Back when poor Harry Blackmun in Roe v. Wade established a right to privacy that likewise appears nowhere in the Constitution, he wrote under the conceit that his decision would resolve the issue once and for all. Instead, his 1973 ruling launched the culture wars.
Obergefell is Roe on steroids. Roe legalized a market for abortion for those who wanted them and those who provided them. It was qualified by conscience protections plus riders attached to federal legislation greatly limiting the use of taxpayer dollars to underwrite the practice. So Roe didn’t demand much of those on the other side—or on the sidelines.
Obergefell is another thing altogether. In one of the great flimflams of American life, it is a prescription for endless litigation smuggled in under libertarian clothing. This began with the opening question put to all those who held the classic view of marriage: What can it possibly matter to you, they were asked, if two men or two women who love each other call their relationship marriage?
We learned that it matters a great deal.
It matters to Brendan Eich, who was forced to resign last year as CEO of the company he co-founded after it became public that he had donated $1,000 to Proposition 8, the successful California ballot measure banning same-sex marriage.
It matters to Chick-fil-A, which in 2012 saw the mayors of Chicago and Boston declare the restaurant chain had no place in their cities because its chief executive held the same view of marriage that Barack Obama held until very recently.
It matters to Catholic Charities, which in several states has been forced out of the adoption business either because the charity does not offer same-sex spousal benefits or declines to place children for adoption with same-sex couples.
It matters for cake bakers, photographers, florists, jewelers and pizza-parlor owners who happily serve gay customers but draw the line at assisting gay weddings.
Finally, it matters to all religious schools and religious institutions. Give the Obama administration its due: The president’s solicitor general admitted during the Obergefell oral argument that a victory for same-sex marriage would put the tax-exempt status of such institutions on the chopping block.
The reason for all this is that the right for men to marry men or women to marry women is only half of the equation—and not even the most important half at that.
The other half involves antidiscrimination statutes and regulations, not to mention the discretion of federal, state and even private bureaucracies regarding everything from funding and accreditation to tax exemption.
In short, there is nothing live-and-let-live about the way this movement has operated the past few years, and to pretend otherwise requires a willful blindness. Now, with Obergefell, the full furies have been released.
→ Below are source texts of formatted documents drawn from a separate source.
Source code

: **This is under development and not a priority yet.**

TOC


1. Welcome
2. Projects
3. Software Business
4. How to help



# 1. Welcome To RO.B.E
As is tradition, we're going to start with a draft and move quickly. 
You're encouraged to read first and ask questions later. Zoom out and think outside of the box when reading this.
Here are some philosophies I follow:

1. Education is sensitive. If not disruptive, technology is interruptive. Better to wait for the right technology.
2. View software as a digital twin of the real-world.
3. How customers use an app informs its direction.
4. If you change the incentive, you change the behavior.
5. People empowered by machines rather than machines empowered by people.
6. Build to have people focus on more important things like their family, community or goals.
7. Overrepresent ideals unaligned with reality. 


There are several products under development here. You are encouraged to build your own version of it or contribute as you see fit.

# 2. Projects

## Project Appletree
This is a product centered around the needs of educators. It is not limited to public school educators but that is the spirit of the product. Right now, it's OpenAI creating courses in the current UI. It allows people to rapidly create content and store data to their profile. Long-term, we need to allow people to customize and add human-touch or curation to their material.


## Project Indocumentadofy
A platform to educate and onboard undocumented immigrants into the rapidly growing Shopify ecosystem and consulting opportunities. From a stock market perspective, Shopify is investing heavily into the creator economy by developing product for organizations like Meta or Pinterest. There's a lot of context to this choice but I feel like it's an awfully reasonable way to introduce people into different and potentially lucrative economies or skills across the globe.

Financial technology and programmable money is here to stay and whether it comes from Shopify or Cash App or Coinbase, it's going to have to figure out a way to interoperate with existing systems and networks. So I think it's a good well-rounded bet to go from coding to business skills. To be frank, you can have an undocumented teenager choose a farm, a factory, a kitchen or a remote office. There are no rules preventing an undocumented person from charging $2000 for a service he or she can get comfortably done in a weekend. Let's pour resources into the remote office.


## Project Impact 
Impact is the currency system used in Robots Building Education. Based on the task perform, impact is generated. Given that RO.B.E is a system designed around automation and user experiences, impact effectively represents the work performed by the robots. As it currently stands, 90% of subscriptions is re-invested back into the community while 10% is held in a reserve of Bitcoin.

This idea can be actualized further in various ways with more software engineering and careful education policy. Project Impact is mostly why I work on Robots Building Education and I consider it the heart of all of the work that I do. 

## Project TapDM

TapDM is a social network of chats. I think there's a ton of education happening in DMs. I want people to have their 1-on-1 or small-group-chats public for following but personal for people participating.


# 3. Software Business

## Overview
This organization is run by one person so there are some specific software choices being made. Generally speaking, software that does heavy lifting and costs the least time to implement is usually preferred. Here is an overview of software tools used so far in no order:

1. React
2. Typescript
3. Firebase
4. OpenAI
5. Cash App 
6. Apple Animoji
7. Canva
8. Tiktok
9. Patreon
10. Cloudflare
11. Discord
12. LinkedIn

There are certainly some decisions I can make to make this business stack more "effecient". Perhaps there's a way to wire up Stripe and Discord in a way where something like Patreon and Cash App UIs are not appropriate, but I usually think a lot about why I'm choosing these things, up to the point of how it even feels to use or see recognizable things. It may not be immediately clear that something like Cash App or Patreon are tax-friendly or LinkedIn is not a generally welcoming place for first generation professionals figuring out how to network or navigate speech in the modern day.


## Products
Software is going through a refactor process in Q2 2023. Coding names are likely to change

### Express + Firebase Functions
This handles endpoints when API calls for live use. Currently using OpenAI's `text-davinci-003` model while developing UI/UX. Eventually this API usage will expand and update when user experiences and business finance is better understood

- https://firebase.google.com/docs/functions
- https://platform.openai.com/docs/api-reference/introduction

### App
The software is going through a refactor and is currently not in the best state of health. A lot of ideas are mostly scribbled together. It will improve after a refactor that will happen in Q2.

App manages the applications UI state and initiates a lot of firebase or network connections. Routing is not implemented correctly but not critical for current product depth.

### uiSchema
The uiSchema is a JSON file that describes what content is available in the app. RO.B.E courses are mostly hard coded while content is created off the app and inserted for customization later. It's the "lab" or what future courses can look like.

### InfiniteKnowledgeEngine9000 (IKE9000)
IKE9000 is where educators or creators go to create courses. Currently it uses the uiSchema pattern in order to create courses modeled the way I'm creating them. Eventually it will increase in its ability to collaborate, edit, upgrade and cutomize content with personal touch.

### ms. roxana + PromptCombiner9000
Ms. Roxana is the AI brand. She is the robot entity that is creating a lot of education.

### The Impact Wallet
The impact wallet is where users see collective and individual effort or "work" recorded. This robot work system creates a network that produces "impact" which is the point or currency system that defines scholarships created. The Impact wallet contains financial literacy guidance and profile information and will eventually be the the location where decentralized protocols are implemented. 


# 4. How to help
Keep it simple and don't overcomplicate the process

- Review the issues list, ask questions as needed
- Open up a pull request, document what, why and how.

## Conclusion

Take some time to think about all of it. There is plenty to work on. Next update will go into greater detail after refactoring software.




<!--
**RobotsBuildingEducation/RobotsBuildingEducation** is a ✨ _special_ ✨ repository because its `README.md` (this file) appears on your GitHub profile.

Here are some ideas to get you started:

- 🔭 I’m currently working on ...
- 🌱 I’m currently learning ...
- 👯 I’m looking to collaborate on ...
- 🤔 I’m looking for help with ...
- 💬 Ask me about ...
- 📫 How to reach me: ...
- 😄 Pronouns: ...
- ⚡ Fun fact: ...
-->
As Justice Samuel Alito suggested in his dissent, thousands of Americans who never dreamed that the issue would affect them will soon get highly personal lessons in how the legalization of same-sex marriage by judicial fiat threatens their schools, their institutions and even their livelihoods. This is not your father’s culture war.
A century ago, another Supreme Court justice famously wrote that the Constitution “is made for people of fundamentally differing views.” How far we have traveled since.
Those seeking to crush all dissent from the new judicial orthodoxy on marriage will not always win, not least because the right to the free exercise of religion—in bald contrast to Mr. Kennedy’s right to dignity—is in fact in the Constitution. Still, however individual cases may turn out, by foreclosing the option for democratic debate and compromise the Supreme Court has ensured a bitter national harvest.
Welcome to Justice Kennedy’s world. Where upholding the Kennedy definition of liberty—the right to define your own truth—turns out to mean denying that same right to millions of Americans who define marriage and truth in a way different from his.